● **Exercise description**: Among the records, find the lines that hold the string "GOTOOLDIR" and return them.

(Dataset records)

+ + + + +

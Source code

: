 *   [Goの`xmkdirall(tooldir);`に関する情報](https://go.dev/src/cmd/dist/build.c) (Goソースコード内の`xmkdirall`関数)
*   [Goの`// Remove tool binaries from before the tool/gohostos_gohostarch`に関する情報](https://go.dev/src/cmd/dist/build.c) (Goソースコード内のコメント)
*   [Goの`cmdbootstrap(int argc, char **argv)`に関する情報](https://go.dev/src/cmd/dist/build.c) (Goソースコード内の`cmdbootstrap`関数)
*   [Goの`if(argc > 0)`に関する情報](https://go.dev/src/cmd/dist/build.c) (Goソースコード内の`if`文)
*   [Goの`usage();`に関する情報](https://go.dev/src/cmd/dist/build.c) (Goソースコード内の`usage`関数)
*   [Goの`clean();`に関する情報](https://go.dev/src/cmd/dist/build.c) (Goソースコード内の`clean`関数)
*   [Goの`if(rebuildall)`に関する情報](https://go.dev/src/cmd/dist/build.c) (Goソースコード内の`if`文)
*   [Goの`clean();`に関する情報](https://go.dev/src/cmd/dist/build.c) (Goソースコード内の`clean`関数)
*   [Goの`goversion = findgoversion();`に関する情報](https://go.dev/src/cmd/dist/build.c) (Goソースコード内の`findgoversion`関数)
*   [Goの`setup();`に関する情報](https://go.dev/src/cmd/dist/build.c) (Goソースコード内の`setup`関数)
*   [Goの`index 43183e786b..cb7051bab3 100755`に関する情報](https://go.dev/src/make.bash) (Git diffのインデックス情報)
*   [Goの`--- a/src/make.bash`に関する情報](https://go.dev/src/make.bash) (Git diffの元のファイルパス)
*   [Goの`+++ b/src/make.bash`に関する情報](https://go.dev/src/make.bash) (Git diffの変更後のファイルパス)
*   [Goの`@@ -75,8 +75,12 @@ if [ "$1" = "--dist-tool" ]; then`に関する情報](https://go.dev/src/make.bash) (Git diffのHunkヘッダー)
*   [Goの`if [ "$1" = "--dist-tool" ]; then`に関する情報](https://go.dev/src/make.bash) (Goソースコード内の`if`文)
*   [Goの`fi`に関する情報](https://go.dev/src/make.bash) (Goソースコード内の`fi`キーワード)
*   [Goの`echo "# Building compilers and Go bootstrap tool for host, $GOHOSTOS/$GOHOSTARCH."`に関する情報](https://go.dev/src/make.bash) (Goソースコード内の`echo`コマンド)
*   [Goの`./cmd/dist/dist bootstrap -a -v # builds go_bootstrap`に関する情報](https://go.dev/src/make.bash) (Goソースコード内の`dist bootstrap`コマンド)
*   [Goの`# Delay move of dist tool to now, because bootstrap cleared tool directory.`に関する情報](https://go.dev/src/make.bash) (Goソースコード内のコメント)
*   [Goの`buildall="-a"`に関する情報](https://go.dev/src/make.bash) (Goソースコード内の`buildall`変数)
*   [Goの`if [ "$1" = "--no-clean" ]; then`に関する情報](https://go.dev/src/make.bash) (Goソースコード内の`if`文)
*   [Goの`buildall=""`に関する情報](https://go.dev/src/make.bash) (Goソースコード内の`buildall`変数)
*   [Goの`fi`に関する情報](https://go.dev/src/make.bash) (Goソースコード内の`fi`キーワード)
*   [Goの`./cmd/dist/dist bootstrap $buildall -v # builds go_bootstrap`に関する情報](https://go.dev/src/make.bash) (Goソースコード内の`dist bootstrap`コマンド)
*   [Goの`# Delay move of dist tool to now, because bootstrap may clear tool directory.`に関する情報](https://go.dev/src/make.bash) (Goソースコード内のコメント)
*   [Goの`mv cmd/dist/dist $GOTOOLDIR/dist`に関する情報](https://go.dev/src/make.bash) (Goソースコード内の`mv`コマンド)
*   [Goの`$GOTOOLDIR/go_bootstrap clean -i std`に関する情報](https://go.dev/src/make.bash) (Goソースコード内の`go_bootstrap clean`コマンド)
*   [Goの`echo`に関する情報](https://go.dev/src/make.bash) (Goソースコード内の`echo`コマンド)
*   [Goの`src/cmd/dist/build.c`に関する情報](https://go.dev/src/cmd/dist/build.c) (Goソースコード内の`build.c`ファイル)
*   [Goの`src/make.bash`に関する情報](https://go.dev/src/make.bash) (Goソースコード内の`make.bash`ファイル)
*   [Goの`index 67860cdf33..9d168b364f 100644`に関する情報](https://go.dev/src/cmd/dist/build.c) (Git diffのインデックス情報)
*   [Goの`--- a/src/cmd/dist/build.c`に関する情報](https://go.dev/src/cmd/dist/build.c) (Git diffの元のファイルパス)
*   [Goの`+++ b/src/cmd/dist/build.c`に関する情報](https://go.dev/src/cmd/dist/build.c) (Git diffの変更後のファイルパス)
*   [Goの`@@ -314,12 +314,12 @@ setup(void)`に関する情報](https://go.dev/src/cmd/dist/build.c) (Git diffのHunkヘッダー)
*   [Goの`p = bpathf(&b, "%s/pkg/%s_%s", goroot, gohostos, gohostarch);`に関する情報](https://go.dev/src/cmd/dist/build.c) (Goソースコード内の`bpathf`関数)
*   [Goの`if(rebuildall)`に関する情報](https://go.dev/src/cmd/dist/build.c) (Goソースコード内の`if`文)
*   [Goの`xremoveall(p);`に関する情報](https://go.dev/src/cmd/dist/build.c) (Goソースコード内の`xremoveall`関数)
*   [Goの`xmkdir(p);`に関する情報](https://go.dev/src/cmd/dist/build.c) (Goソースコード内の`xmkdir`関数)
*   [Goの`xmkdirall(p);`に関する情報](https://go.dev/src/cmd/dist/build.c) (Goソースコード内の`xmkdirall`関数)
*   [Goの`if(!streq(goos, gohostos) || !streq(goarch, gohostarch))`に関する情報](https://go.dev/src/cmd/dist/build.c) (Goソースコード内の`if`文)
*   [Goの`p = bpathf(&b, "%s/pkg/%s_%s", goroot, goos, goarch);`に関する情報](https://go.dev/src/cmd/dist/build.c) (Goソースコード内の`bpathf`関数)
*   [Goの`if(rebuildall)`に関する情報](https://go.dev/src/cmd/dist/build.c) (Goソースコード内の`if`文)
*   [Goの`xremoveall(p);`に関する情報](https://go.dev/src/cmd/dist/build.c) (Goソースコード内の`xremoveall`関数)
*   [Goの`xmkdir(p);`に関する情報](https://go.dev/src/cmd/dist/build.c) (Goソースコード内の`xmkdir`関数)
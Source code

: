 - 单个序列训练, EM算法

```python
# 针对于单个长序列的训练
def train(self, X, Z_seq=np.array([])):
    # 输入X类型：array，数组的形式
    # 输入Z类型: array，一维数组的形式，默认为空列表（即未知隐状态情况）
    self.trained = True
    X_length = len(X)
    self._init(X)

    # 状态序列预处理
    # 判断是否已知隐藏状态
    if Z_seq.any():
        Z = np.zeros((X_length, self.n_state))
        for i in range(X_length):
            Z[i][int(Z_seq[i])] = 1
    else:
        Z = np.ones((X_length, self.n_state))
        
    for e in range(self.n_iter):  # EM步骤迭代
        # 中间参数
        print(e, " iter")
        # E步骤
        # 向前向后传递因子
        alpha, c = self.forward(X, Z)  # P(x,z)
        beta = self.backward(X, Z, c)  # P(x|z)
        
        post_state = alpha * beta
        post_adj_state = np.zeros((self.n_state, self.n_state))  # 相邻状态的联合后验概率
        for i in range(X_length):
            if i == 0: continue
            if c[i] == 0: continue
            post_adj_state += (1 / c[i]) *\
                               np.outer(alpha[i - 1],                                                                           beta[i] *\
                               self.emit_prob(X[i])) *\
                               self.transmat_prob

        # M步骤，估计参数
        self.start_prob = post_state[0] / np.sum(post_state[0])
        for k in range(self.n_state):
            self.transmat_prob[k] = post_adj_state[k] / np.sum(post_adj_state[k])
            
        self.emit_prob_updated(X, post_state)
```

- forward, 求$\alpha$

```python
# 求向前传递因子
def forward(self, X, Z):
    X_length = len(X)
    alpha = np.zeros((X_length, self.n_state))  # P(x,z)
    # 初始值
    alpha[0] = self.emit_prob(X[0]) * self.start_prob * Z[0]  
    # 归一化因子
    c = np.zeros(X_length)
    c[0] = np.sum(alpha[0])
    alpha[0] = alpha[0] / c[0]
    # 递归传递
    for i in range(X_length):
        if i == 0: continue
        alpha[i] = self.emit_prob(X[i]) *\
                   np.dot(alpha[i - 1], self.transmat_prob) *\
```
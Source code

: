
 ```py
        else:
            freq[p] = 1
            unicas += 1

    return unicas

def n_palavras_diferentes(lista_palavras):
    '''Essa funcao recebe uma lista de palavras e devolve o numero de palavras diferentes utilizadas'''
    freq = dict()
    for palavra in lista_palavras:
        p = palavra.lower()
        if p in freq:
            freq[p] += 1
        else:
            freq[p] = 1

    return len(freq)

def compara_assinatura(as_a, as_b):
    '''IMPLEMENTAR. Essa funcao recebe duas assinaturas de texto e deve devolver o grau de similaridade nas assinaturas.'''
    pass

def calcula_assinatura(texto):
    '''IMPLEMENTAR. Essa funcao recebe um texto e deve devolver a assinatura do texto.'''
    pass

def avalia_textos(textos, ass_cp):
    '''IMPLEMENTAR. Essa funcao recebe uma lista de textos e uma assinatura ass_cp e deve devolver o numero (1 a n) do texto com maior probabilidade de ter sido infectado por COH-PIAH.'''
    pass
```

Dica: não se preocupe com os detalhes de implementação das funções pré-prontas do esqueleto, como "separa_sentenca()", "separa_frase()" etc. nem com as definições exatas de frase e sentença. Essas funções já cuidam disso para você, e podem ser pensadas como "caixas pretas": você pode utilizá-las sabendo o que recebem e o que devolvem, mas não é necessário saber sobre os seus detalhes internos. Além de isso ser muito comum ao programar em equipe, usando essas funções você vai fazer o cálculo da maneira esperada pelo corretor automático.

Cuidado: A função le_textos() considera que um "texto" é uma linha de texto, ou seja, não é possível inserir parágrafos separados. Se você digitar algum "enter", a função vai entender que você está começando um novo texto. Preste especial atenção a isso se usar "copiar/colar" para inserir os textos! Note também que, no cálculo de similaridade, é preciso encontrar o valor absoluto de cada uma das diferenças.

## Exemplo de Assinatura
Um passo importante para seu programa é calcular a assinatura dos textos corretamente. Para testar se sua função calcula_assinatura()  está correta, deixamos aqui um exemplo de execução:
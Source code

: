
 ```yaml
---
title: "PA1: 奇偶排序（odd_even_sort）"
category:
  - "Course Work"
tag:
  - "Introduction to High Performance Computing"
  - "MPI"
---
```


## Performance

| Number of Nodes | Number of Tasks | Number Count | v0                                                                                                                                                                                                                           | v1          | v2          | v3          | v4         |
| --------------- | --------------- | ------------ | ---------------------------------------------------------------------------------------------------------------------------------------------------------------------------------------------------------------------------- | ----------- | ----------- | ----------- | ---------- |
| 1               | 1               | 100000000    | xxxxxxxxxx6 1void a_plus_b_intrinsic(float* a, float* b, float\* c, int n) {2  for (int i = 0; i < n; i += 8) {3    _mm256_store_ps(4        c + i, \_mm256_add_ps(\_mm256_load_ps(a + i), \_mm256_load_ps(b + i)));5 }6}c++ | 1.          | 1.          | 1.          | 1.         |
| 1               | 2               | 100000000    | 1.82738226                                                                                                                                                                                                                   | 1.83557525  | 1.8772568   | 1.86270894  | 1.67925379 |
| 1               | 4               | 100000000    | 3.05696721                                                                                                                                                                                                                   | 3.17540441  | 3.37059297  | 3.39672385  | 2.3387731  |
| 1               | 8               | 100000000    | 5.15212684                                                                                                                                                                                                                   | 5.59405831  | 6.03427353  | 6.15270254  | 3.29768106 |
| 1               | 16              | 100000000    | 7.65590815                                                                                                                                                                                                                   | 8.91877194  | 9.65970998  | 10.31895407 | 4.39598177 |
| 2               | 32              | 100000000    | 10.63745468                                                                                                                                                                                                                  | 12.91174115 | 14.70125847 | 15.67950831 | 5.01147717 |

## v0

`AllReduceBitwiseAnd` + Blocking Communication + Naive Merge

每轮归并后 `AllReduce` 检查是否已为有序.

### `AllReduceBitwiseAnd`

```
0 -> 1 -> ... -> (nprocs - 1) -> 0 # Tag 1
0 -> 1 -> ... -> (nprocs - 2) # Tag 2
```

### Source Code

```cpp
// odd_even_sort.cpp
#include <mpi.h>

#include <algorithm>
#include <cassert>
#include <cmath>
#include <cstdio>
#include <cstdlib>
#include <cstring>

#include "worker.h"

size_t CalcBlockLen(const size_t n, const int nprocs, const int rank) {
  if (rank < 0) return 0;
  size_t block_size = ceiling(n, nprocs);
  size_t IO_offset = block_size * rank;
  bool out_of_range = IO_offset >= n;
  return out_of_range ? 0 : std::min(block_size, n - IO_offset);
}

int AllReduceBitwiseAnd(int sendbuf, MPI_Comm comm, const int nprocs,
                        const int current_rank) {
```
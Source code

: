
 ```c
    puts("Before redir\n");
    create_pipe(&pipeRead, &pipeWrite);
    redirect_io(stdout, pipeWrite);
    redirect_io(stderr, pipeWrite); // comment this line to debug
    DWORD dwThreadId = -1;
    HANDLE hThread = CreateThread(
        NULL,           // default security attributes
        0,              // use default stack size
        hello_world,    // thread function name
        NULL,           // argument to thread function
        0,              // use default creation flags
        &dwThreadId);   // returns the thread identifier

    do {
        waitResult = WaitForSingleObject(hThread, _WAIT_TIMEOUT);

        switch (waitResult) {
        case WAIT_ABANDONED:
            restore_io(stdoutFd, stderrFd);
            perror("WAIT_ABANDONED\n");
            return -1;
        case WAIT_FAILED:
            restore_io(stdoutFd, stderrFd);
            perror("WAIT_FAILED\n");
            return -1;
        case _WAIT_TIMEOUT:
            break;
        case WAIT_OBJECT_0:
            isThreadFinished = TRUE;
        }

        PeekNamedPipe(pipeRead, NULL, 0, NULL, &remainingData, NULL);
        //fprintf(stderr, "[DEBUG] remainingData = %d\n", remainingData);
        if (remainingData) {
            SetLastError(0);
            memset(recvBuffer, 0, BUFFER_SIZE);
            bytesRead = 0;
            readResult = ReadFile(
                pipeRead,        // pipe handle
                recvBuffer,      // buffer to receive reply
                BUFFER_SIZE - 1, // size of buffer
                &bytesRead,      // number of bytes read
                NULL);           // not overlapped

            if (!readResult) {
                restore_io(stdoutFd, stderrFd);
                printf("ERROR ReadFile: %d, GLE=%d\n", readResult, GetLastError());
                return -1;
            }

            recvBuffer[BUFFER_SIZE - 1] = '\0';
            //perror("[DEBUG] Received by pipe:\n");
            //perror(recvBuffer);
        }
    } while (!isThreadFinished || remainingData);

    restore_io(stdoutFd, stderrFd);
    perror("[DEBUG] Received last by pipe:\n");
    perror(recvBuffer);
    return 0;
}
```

+ + + + +

● **Task solution**:
*   [Goの`mv cmd/dist/dist $GOTOOLDIR/dist`に関する情報](https://go.dev/src/make.bash) (Goソースコード内の`mv`コマンド)
*   [Goの`$GOTOOLDIR/go_bootstrap clean -i std`に関する情報](https://go.dev/src/make.bash) (Goソースコード内の`go_bootstrap clean`コマンド)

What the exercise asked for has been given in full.